SUMMARY: 1. A low concentration of serotonin (3 nmol/L), which did not exert a direct vasoconstrictor action, amplified the responses to certain other vasoconstrictor agents (α₁‐adrenoceptor agonists, KCl, ATP and vasopressin) in isolated perfused segments of the rat tail artery.2. Low concentrations of serotonin (0.3 and 1 nmol/L) amplified vasoconstrictor responses to sympathetic nerve stimulation, but higher concentrations of serotonin (10 and 30 nmol/L) produced vasoconstriction and reduced responses to sympathetic nerve stimulation.3. The calcium channel blocking drug diltiazem (1 and 10 μmol/L) produced concentration‐dependent reductions of vasoconstrictor responses to phenylephrine. The amplifying effect of serotonin on responses to phenylephrine was attenuated by 1 μmol/L and abolished by 10 μmol/L diltiazem, and was also abolished in a Ca²⁺‐free medium.4. Ketanserin (10 nmol/L) antagonized the vasoconstrictor action of serotonin and, to a lesser extent, the vasoconstrictor actions of phenylephrine and noradrenaline.

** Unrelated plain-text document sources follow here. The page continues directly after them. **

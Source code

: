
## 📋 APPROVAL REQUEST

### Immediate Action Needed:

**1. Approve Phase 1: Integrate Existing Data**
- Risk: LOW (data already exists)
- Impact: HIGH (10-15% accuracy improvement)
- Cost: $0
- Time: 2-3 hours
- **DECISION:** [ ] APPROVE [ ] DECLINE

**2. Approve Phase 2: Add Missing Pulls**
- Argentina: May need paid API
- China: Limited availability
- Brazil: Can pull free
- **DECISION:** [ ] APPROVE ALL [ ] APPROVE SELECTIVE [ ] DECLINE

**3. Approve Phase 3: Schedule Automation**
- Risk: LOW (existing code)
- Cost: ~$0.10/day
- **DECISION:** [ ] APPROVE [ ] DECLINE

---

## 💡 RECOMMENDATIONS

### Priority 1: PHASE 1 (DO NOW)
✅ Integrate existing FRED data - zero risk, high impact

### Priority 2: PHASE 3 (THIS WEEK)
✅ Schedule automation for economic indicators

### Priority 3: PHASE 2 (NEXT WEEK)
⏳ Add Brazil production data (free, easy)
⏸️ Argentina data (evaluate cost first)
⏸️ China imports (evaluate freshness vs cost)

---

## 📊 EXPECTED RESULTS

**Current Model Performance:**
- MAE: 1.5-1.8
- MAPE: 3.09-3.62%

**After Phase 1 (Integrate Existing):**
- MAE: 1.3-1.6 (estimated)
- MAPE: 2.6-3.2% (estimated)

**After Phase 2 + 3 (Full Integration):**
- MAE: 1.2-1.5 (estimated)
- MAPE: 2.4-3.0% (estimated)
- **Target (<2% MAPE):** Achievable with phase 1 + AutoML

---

It abolished the amplifying effect of a low concentration of serotonin on responses to noradrenaline and phenylephrine.5. The amplification of vasoconstrictor response in the rat tail artery by serotonin appears to be due to activation of receptors of the 5‐HT₂ subtype which are coupled to an increase in Ca²⁺ influx into the vascular smooth muscle cells.